PROBLEM STATEMENT: Could you return the data that follows exactly, minus the images?

GIVEN DATA:
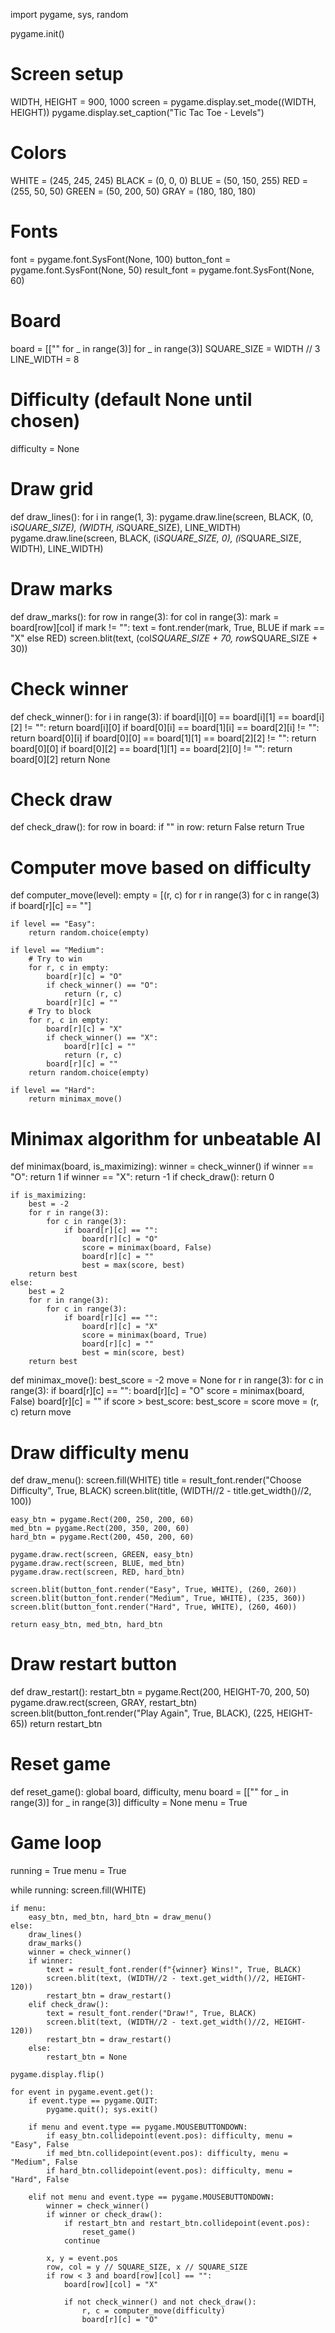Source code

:import pygame, sys, random

pygame.init()

# Screen setup
WIDTH, HEIGHT = 900, 1000
screen = pygame.display.set_mode((WIDTH, HEIGHT))
pygame.display.set_caption("Tic Tac Toe - Levels")

# Colors
WHITE = (245, 245, 245)
BLACK = (0, 0, 0)
BLUE = (50, 150, 255)
RED = (255, 50, 50)
GREEN = (50, 200, 50)
GRAY = (180, 180, 180)

# Fonts
font = pygame.font.SysFont(None, 100)
button_font = pygame.font.SysFont(None, 50)
result_font = pygame.font.SysFont(None, 60)

# Board
board = [["" for _ in range(3)] for _ in range(3)]
SQUARE_SIZE = WIDTH // 3
LINE_WIDTH = 8

# Difficulty (default None until chosen)
difficulty = None

# Draw grid
def draw_lines():
    for i in range(1, 3):
        pygame.draw.line(screen, BLACK, (0, i*SQUARE_SIZE), (WIDTH, i*SQUARE_SIZE), LINE_WIDTH)
        pygame.draw.line(screen, BLACK, (i*SQUARE_SIZE, 0), (i*SQUARE_SIZE, WIDTH), LINE_WIDTH)

# Draw marks
def draw_marks():
    for row in range(3):
        for col in range(3):
            mark = board[row][col]
            if mark != "":
                text = font.render(mark, True, BLUE if mark == "X" else RED)
                screen.blit(text, (col*SQUARE_SIZE + 70, row*SQUARE_SIZE + 30))

# Check winner
def check_winner():
    for i in range(3):
        if board[i][0] == board[i][1] == board[i][2] != "":
            return board[i][0]
        if board[0][i] == board[1][i] == board[2][i] != "":
            return board[0][i]
    if board[0][0] == board[1][1] == board[2][2] != "":
        return board[0][0]
    if board[0][2] == board[1][1] == board[2][0] != "":
        return board[0][2]
    return None

# Check draw
def check_draw():
    for row in board:
        if "" in row:
            return False
    return True

# Computer move based on difficulty
def computer_move(level):
    empty = [(r, c) for r in range(3) for c in range(3) if board[r][c] == ""]

    if level == "Easy":
        return random.choice(empty)

    if level == "Medium":
        # Try to win
        for r, c in empty:
            board[r][c] = "O"
            if check_winner() == "O":
                return (r, c)
            board[r][c] = ""
        # Try to block
        for r, c in empty:
            board[r][c] = "X"
            if check_winner() == "X":
                board[r][c] = ""
                return (r, c)
            board[r][c] = ""
        return random.choice(empty)

    if level == "Hard":
        return minimax_move()

# Minimax algorithm for unbeatable AI
def minimax(board, is_maximizing):
    winner = check_winner()
    if winner == "O": return 1
    if winner == "X": return -1
    if check_draw(): return 0

    if is_maximizing:
        best = -2
        for r in range(3):
            for c in range(3):
                if board[r][c] == "":
                    board[r][c] = "O"
                    score = minimax(board, False)
                    board[r][c] = ""
                    best = max(score, best)
        return best
    else:
        best = 2
        for r in range(3):
            for c in range(3):
                if board[r][c] == "":
                    board[r][c] = "X"
                    score = minimax(board, True)
                    board[r][c] = ""
                    best = min(score, best)
        return best

def minimax_move():
    best_score = -2
    move = None
    for r in range(3):
        for c in range(3):
            if board[r][c] == "":
                board[r][c] = "O"
                score = minimax(board, False)
                board[r][c] = ""
                if score > best_score:
                    best_score = score
                    move = (r, c)
    return move

# Draw difficulty menu
def draw_menu():
    screen.fill(WHITE)
    title = result_font.render("Choose Difficulty", True, BLACK)
    screen.blit(title, (WIDTH//2 - title.get_width()//2, 100))

    easy_btn = pygame.Rect(200, 250, 200, 60)
    med_btn = pygame.Rect(200, 350, 200, 60)
    hard_btn = pygame.Rect(200, 450, 200, 60)

    pygame.draw.rect(screen, GREEN, easy_btn)
    pygame.draw.rect(screen, BLUE, med_btn)
    pygame.draw.rect(screen, RED, hard_btn)

    screen.blit(button_font.render("Easy", True, WHITE), (260, 260))
    screen.blit(button_font.render("Medium", True, WHITE), (235, 360))
    screen.blit(button_font.render("Hard", True, WHITE), (260, 460))

    return easy_btn, med_btn, hard_btn

# Draw restart button
def draw_restart():
    restart_btn = pygame.Rect(200, HEIGHT-70, 200, 50)
    pygame.draw.rect(screen, GRAY, restart_btn)
    screen.blit(button_font.render("Play Again", True, BLACK), (225, HEIGHT-65))
    return restart_btn

# Reset game
def reset_game():
    global board, difficulty, menu
    board = [["" for _ in range(3)] for _ in range(3)]
    difficulty = None
    menu = True

# Game loop
running = True
menu = True

while running:
    screen.fill(WHITE)

    if menu:
        easy_btn, med_btn, hard_btn = draw_menu()
    else:
        draw_lines()
        draw_marks()
        winner = check_winner()
        if winner:
            text = result_font.render(f"{winner} Wins!", True, BLACK)
            screen.blit(text, (WIDTH//2 - text.get_width()//2, HEIGHT-120))
            restart_btn = draw_restart()
        elif check_draw():
            text = result_font.render("Draw!", True, BLACK)
            screen.blit(text, (WIDTH//2 - text.get_width()//2, HEIGHT-120))
            restart_btn = draw_restart()
        else:
            restart_btn = None

    pygame.display.flip()

    for event in pygame.event.get():
        if event.type == pygame.QUIT:
            pygame.quit(); sys.exit()

        if menu and event.type == pygame.MOUSEBUTTONDOWN:
            if easy_btn.collidepoint(event.pos): difficulty, menu = "Easy", False
            if med_btn.collidepoint(event.pos): difficulty, menu = "Medium", False
            if hard_btn.collidepoint(event.pos): difficulty, menu = "Hard", False

        elif not menu and event.type == pygame.MOUSEBUTTONDOWN:
            winner = check_winner()
            if winner or check_draw():
                if restart_btn and restart_btn.collidepoint(event.pos):
                    reset_game()
                continue

            x, y = event.pos
            row, col = y // SQUARE_SIZE, x // SQUARE_SIZE
            if row < 3 and board[row][col] == "":
                board[row][col] = "X"

                if not check_winner() and not check_draw():
                    r, c = computer_move(difficulty)
                    board[r][c] = "O"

SOLUTION TO THE EXERCISE:
Source code

:import pygame, sys, random

pygame.init()

# Screen setup
WIDTH, HEIGHT = 900, 1000
screen = pygame.display.set_mode((WIDTH, HEIGHT))
pygame.display.set_caption("Tic Tac Toe - Levels")

# Colors
WHITE = (245, 245, 245)
BLACK = (0, 0, 0)
BLUE = (50, 150, 255)
RED = (255, 50, 50)
GREEN = (50, 200, 50)
GRAY = (180, 180, 180)

# Fonts
font = pygame.font.SysFont(None, 100)
button_font = pygame.font.SysFont(None, 50)
result_font = pygame.font.SysFont(None, 60)

# Board
board = [["" for _ in range(3)] for _ in range(3)]
SQUARE_SIZE = WIDTH // 3
LINE_WIDTH = 8

# Difficulty (default None until chosen)
difficulty = None

# Draw grid
def draw_lines():
    for i in range(1, 3):
        pygame.draw.line(screen, BLACK, (0, i*SQUARE_SIZE), (WIDTH, i*SQUARE_SIZE), LINE_WIDTH)
        pygame.draw.line(screen, BLACK, (i*SQUARE_SIZE, 0), (i*SQUARE_SIZE, WIDTH), LINE_WIDTH)

# Draw marks
def draw_marks():
    for row in range(3):
        for col in range(3):
            mark = board[row][col]
            if mark != "":
                text = font.render(mark, True, BLUE if mark == "X" else RED)
                screen.blit(text, (col*SQUARE_SIZE + 70, row*SQUARE_SIZE + 30))

# Check winner
def check_winner():
    for i in range(3):
        if board[i][0] == board[i][1] == board[i][2] != "":
            return board[i][0]
        if board[0][i] == board[1][i] == board[2][i] != "":
            return board[0][i]
    if board[0][0] == board[1][1] == board[2][2] != "":
        return board[0][0]
    if board[0][2] == board[1][1] == board[2][0] != "":
        return board[0][2]
    return None

# Check draw
def check_draw():
    for row in board:
        if "" in row:
            return False
    return True

# Computer move based on difficulty
def computer_move(level):
    empty = [(r, c) for r in range(3) for c in range(3) if board[r][c] == ""]

    if level == "Easy":
        return random.choice(empty)

    if level == "Medium":
        # Try to win
        for r, c in empty:
            board[r][c] = "O"
            if check_winner() == "O":
                return (r, c)
            board[r][c] = ""
        # Try to block
        for r, c in empty:
            board[r][c] = "X"
            if check_winner() == "X":
                board[r][c] = ""
                return (r, c)
            board[r][c] = ""
        return random.choice(empty)

    if level == "Hard":
        return minimax_move()

# Minimax algorithm for unbeatable AI
def minimax(board, is_maximizing):
    winner = check_winner()
    if winner == "O": return 1
    if winner == "X": return -1
    if check_draw(): return 0

    if is_maximizing:
        best = -2
        for r in range(3):
            for c in range(3):
                if board[r][c] == "":
                    board[r][c] = "O"
                    score = minimax(board, False)
                    board[r][c] = ""
                    best = max(score, best)
        return best
    else:
        best = 2
        for r in range(3):
            for c in range(3):
                if board[r][c] == "":
                    board[r][c] = "X"
                    score = minimax(board, True)
                    board[r][c] = ""
                    best = min(score, best)
        return best

def minimax_move():
    best_score = -2
    move = None
    for r in range(3):
        for c in range(3):
            if board[r][c] == "":
                board[r][c] = "O"
                score = minimax(board, False)
                board[r][c] = ""
                if score > best_score:
                    best_score = score
                    move = (r, c)
    return move

# Draw difficulty menu
def draw_menu():
    screen.fill(WHITE)
    title = result_font.render("Choose Difficulty", True, BLACK)
    screen.blit(title, (WIDTH//2 - title.get_width()//2, 100))

    easy_btn = pygame.Rect(200, 250, 200, 60)
    med_btn = pygame.Rect(200, 350, 200, 60)
    hard_btn = pygame.Rect(200, 450, 200, 60)

    pygame.draw.rect(screen, GREEN, easy_btn)
    pygame.draw.rect(screen, BLUE, med_btn)
    pygame.draw.rect(screen, RED, hard_btn)

    screen.blit(button_font.render("Easy", True, WHITE), (260, 260))
    screen.blit(button_font.render("Medium", True, WHITE), (235, 360))
    screen.blit(button_font.render("Hard", True, WHITE), (260, 460))

    return easy_btn, med_btn, hard_btn

# Draw restart button
def draw_restart():
    restart_btn = pygame.Rect(200, HEIGHT-70, 200, 50)
    pygame.draw.rect(screen, GRAY, restart_btn)
    screen.blit(button_font.render("Play Again", True, BLACK), (225, HEIGHT-65))
    return restart_btn

# Reset game
def reset_game():
    global board, difficulty, menu
    board = [["" for _ in range(3)] for _ in range(3)]
    difficulty = None
    menu = True

# Game loop
running = True
menu = True

while running:
    screen.fill(WHITE)

    if menu:
        easy_btn, med_btn, hard_btn = draw_menu()
    else:
        draw_lines()
        draw_marks()
        winner = check_winner()
        if winner:
            text = result_font.render(f"{winner} Wins!", True, BLACK)
            screen.blit(text, (WIDTH//2 - text.get_width()//2, HEIGHT-120))
            restart_btn = draw_restart()
        elif check_draw():
            text = result_font.render("Draw!", True, BLACK)
            screen.blit(text, (WIDTH//2 - text.get_width()//2, HEIGHT-120))
            restart_btn = draw_restart()
        else:
            restart_btn = None

    pygame.display.flip()

    for event in pygame.event.get():
        if event.type == pygame.QUIT:
            pygame.quit(); sys.exit()

        if menu and event.type == pygame.MOUSEBUTTONDOWN:
            if easy_btn.collidepoint(event.pos): difficulty, menu = "Easy", False
            if med_btn.collidepoint(event.pos): difficulty, menu = "Medium", False
            if hard_btn.collidepoint(event.pos): difficulty, menu = "Hard", False

        elif not menu and event.type == pygame.MOUSEBUTTONDOWN:
            winner = check_winner()
            if winner or check_draw():
                if restart_btn and restart_btn.collidepoint(event.pos):
                    reset_game()
                continue

            x, y = event.pos
            row, col = y // SQUARE_SIZE, x // SQUARE_SIZE
            if row < 3 and board[row][col] == "":
                board[row][col] = "X"

                if not check_winner() and not check_draw():
                    r, c = computer_move(difficulty)
                    board[r][c] = "O"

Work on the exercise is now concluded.